Is your wife a US citizen?


----------



## eddie and the twins (Apr 23, 2009)

yes, she lives in florida, has done since birth.


----------



## Fatbrit (May 8, 2008)

eddiesautos said:


> yes, she lives in florida, has done since birth.


The issue is that you have to overcome immigrant intent on your visit, i.e. you have to demonstrate that you are not going to immigrate on that particular visit. If you're still in the services and won't be released until later (I'm not sure what "working for the navy" means), that's a bloody good reason. CBP also warm to a military-type attitude -- it's often their own background. Gather proofs that you will return and bring them with you -- only to be produced if requested.

Have you completed your ESTA, yet?


----------



## eddie and the twins (Apr 23, 2009)

esta was completed before my last visit, i will get a letter and service records showing i am employed by the navy until oct when i leave the service officially. 
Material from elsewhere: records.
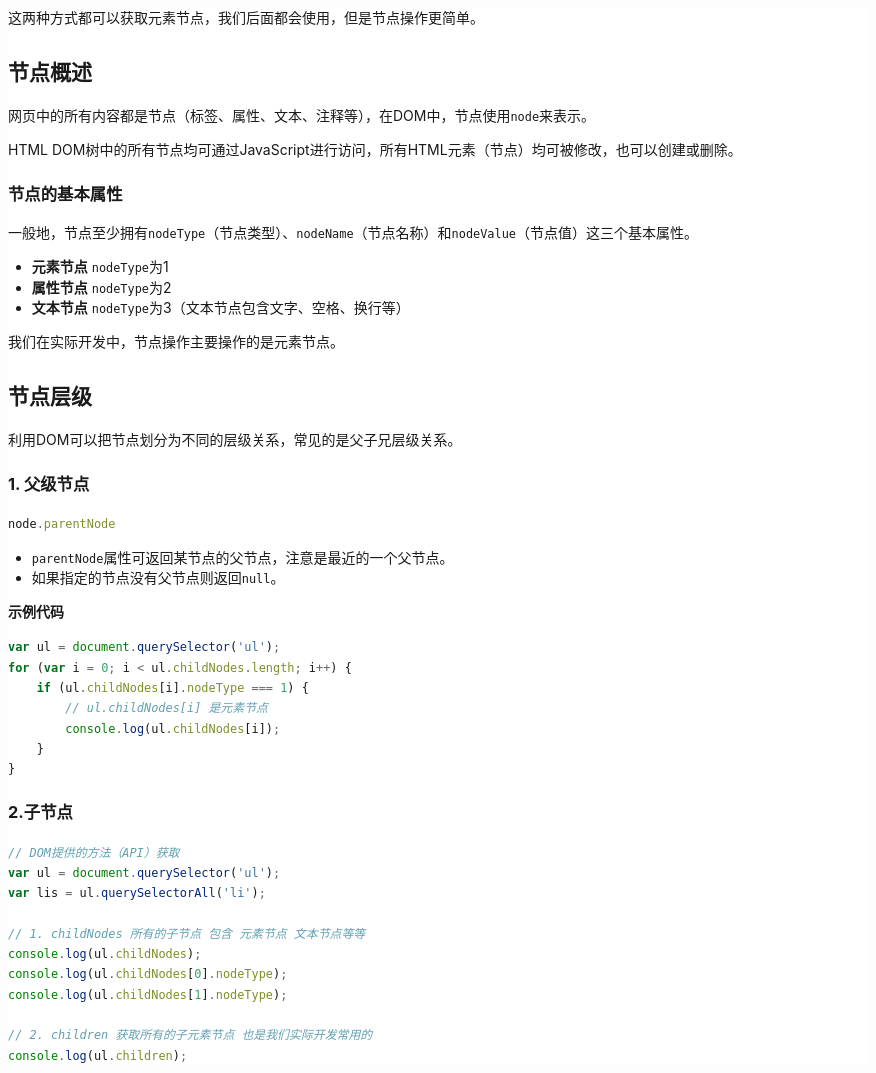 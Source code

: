 这两种方式都可以获取元素节点，我们后面都会使用，但是节点操作更简单。

##  节点概述
网页中的所有内容都是节点（标签、属性、文本、注释等），在DOM中，节点使用`node`来表示。

HTML DOM树中的所有节点均可通过JavaScript进行访问，所有HTML元素（节点）均可被修改，也可以创建或删除。

### 节点的基本属性
一般地，节点至少拥有`nodeType`（节点类型）、`nodeName`（节点名称）和`nodeValue`（节点值）这三个基本属性。
- **元素节点** `nodeType`为1
- **属性节点** `nodeType`为2
- **文本节点** `nodeType`为3（文本节点包含文字、空格、换行等）

我们在实际开发中，节点操作主要操作的是元素节点。

##  节点层级
利用DOM可以把节点划分为不同的层级关系，常见的是父子兄层级关系。

### 1. 父级节点
```javascript
node.parentNode
```
- `parentNode`属性可返回某节点的父节点，注意是最近的一个父节点。
- 如果指定的节点没有父节点则返回`null`。

**示例代码**

```javascript
var ul = document.querySelector('ul');
for (var i = 0; i < ul.childNodes.length; i++) {
    if (ul.childNodes[i].nodeType === 1) {
        // ul.childNodes[i] 是元素节点
        console.log(ul.childNodes[i]);
    }
}
```

### 2.子节点
```javascript
// DOM提供的方法（API）获取
var ul = document.querySelector('ul');
var lis = ul.querySelectorAll('li');

// 1. childNodes 所有的子节点 包含 元素节点 文本节点等等
console.log(ul.childNodes);
console.log(ul.childNodes[0].nodeType);
console.log(ul.childNodes[1].nodeType);

// 2. children 获取所有的子元素节点 也是我们实际开发常用的
console.log(ul.children);
```

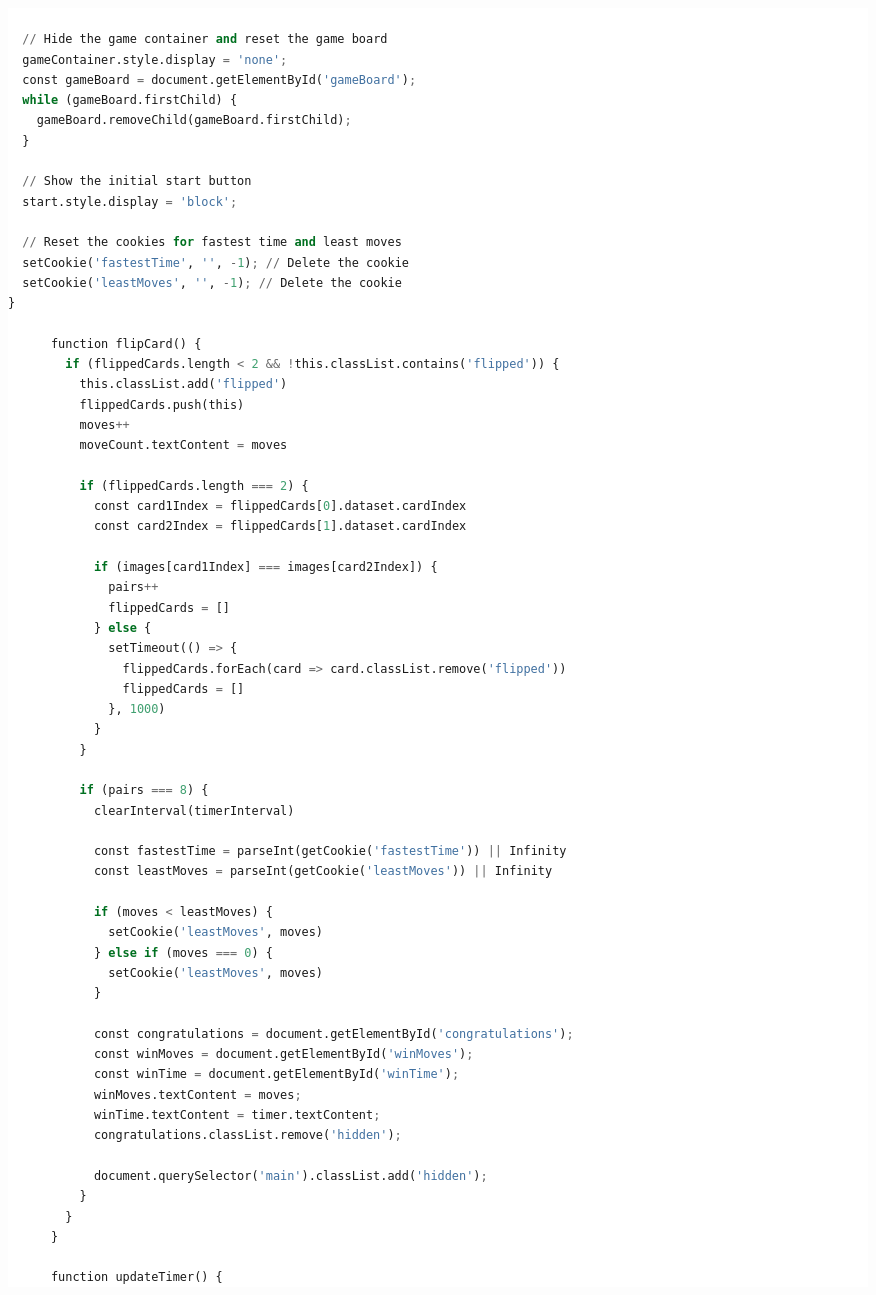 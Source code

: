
 ```python

  // Hide the game container and reset the game board
  gameContainer.style.display = 'none';
  const gameBoard = document.getElementById('gameBoard');
  while (gameBoard.firstChild) {
    gameBoard.removeChild(gameBoard.firstChild);
  }

  // Show the initial start button
  start.style.display = 'block';

  // Reset the cookies for fastest time and least moves
  setCookie('fastestTime', '', -1); // Delete the cookie
  setCookie('leastMoves', '', -1); // Delete the cookie
}

      function flipCard() {
        if (flippedCards.length < 2 && !this.classList.contains('flipped')) {
          this.classList.add('flipped')
          flippedCards.push(this)
          moves++
          moveCount.textContent = moves

          if (flippedCards.length === 2) {
            const card1Index = flippedCards[0].dataset.cardIndex
            const card2Index = flippedCards[1].dataset.cardIndex

            if (images[card1Index] === images[card2Index]) {
              pairs++
              flippedCards = []
            } else {
              setTimeout(() => {
                flippedCards.forEach(card => card.classList.remove('flipped'))
                flippedCards = []
              }, 1000)
            }
          }

          if (pairs === 8) {
            clearInterval(timerInterval)

            const fastestTime = parseInt(getCookie('fastestTime')) || Infinity
            const leastMoves = parseInt(getCookie('leastMoves')) || Infinity

            if (moves < leastMoves) {
              setCookie('leastMoves', moves)
            } else if (moves === 0) {
              setCookie('leastMoves', moves)
            }

            const congratulations = document.getElementById('congratulations');
            const winMoves = document.getElementById('winMoves');
            const winTime = document.getElementById('winTime');
            winMoves.textContent = moves;
            winTime.textContent = timer.textContent;
            congratulations.classList.remove('hidden');

            document.querySelector('main').classList.add('hidden');
          }
        }
      }

      function updateTimer() {
```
So it wont effect my visa application as long as i can prove my intent is sincere?


----------



## Fatbrit (May 8, 2008)

eddiesautos said:


> esta was completed before my last visit, i will get a letter and service records showing i am employed by the navy until oct when i leave the service officially.
> 
> So it wont effect my visa application as long as i can prove my intent is sincere?


Take the paperwork regarding your service, preferably with stuff showing when you are due back from leave. A letter from your CO explaining your situation would be a bonus to be kept in your back pocket. However, produce this documentation only if specifically asked for. Also, be prepared to demonstrate to the officer you understand the immigrant visa you are applying for, i.e. I need to be back in the UK by such-and-such a date to finish my service, and I'll also need to be there to attend the medical and visa interview at the embassy.

The visit should not affect your current visa application. There are no guarantees of entry, but from what you've said so far, you should be okay.


----------



## eddie and the twins (Apr 23, 2009)

Fatbrit said:


> Take the paperwork regarding your service, preferably with stuff showing when you are due back from leave. A letter from your CO explaining your situation would be a bonus to be kept in your back pocket. However, produce this documentation only if specifically asked for. Also, be prepared to demonstrate to the officer you understand the immigrant visa you are applying for, i.e. I need to be back in the UK by such-and-such a date to finish my service, and I'll also need to be there to attend the medical and visa interview at the embassy.
> 
> The visit should not affect your current visa application. There are no guarantees of entry, but from what you've said so far, you should be okay.



thanks for the help, i have my fingers crossed.


----------